Returning to Forbes after the third presidential debate, I overheard the comments of my fellow students. “Who do you think won?” “The country’s doomed.” “Trump’s an idiot.” But one comment never gets old: “I swear, if Donald Trump becomes president, I’m moving to Canada.”

Meanwhile, Trump had intimated in the debate that he may not accept the results of the election if Hillary wins. Even Republicans have since denounced this comment, painting Trump as a sore loser unwilling to follow the most fundamental tenet of American democracy. But we Princetonians do the same thing when we joke that we will move to Canada if Trump is elected.

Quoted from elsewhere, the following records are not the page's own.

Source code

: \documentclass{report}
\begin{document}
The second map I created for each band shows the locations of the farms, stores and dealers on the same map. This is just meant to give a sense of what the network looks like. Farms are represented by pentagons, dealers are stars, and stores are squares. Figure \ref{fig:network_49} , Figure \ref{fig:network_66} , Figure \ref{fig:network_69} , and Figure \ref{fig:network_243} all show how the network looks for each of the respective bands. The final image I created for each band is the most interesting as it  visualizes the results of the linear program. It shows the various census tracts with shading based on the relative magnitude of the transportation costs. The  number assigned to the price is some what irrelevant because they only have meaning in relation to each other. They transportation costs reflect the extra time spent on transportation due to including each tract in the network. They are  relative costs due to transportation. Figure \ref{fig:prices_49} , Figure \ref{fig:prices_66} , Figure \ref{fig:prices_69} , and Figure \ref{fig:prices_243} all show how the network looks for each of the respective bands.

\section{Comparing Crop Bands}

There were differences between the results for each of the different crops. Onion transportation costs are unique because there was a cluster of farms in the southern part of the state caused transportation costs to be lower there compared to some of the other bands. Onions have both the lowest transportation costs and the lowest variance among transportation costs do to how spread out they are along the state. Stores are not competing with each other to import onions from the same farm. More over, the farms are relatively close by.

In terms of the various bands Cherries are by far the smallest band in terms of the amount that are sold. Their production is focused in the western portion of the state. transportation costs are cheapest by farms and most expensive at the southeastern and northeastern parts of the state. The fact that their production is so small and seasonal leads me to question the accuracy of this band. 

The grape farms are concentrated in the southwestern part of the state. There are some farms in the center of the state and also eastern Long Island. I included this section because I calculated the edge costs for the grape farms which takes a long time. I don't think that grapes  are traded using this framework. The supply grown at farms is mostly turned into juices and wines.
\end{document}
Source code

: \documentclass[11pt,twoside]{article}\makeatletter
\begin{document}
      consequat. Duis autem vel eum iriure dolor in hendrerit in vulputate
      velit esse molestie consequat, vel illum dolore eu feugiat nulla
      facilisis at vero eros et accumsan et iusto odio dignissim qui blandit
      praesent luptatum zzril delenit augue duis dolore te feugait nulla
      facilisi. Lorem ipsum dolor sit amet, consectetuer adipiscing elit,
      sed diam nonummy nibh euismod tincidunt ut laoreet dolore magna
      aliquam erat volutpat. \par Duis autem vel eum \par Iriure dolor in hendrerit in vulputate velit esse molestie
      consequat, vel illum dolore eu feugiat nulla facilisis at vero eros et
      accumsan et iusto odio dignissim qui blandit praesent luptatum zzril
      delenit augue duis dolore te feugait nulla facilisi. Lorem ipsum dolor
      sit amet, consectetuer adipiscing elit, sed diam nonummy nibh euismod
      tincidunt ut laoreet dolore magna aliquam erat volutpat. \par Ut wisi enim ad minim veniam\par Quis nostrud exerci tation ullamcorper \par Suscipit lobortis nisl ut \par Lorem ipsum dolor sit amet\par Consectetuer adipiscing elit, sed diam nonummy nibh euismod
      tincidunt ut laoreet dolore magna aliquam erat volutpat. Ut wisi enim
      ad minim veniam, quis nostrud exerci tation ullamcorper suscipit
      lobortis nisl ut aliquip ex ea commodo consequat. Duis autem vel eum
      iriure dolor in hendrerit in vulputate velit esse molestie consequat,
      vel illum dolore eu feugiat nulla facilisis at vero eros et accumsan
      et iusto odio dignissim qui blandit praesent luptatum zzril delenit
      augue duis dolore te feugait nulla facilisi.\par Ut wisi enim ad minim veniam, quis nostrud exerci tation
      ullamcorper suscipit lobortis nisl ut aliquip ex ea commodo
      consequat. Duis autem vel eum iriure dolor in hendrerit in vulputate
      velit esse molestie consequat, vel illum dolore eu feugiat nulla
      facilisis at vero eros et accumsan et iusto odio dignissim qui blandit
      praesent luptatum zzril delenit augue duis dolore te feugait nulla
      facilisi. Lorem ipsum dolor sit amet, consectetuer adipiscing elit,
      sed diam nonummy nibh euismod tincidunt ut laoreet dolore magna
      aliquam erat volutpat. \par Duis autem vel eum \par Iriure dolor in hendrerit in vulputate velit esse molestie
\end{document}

We are becoming like Trump, unwilling to respect majority rule.

Compared to Trump’s explicit refusal to accept election results, comments about moving to Canada can seem innocuous. Nevertheless, they imply that the speaker cannot live in the U.S. with Trump as the president — despite the fact that he would be elected by a plurality of Americans in the fairest, most inclusive voting process that our country has ever known. He would be our choice, for good or — more likely — for ill. By threatening to emigrate, one declines the basic American duty to respect democratic resolutions, just as Donald Trump has.

I understand that people are joking, that they will never emigrate from their proud nation simply because they dislike the next president. I also understand the fun in dramatizing one’s detestation for Trump. We pride ourselves in being different from him. We laugh at his odious comments because they are laughable; we criticize him because he is nauseatingly incompetent as a candidate and as a person. We realize that Trump is the classic case of paranoia, someone who decries everything against him as part of a rigged system.

But if we are to differentiate ourselves from Trump entirely, we cannot emulate him in any of his repulsive qualities. Every time we state that we are moving to Canada, we are Trump refusing to accept the results of an election in America’s democracy. We are Trump in his super-inflated ego, viewing the political system as out to get us. Worse, we are hypocrites, denouncing Trump as a conceited loser and yet partaking in the same activity we find so repugnant.

We Princetonians are not Donald Trump. We are not sore losers who cannot handle failure. We are better than that. We can choose to accept the results of this year’s presidential election like confident adults and strive to make the best of any outcome.

Otherwise, we might as well admit our similarity to Trump and vote for him.